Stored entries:
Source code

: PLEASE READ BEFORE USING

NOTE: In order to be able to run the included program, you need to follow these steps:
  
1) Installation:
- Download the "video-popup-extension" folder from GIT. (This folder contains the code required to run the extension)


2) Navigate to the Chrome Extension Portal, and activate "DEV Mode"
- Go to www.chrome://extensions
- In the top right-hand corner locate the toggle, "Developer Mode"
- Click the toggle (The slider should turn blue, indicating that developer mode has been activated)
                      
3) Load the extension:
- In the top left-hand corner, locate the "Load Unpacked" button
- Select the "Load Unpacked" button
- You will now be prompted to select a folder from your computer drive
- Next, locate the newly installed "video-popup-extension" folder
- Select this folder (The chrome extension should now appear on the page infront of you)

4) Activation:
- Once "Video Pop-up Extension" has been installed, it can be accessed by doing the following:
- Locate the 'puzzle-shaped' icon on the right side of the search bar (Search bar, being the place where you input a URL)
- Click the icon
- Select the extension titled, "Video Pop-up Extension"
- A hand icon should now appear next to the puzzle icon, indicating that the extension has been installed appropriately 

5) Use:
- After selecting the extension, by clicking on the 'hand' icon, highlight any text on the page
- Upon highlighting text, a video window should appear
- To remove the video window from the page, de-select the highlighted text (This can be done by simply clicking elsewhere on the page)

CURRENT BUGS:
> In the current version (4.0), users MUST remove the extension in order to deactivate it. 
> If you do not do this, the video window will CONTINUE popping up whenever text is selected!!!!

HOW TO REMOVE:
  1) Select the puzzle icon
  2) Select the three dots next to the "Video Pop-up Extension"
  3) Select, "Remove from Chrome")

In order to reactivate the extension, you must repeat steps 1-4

PROBLEM DESCRIPTION ▸
Give an exact copy of the lines from the one with "2) Select the" through the end of the entries, both ends included.

RESPONSE AREA ▸
  2) Select the three dots next to the "Video Pop-up Extension"
  3) Select, "Remove from Chrome")

In order to reactivate the extension, you must repeat steps 1-4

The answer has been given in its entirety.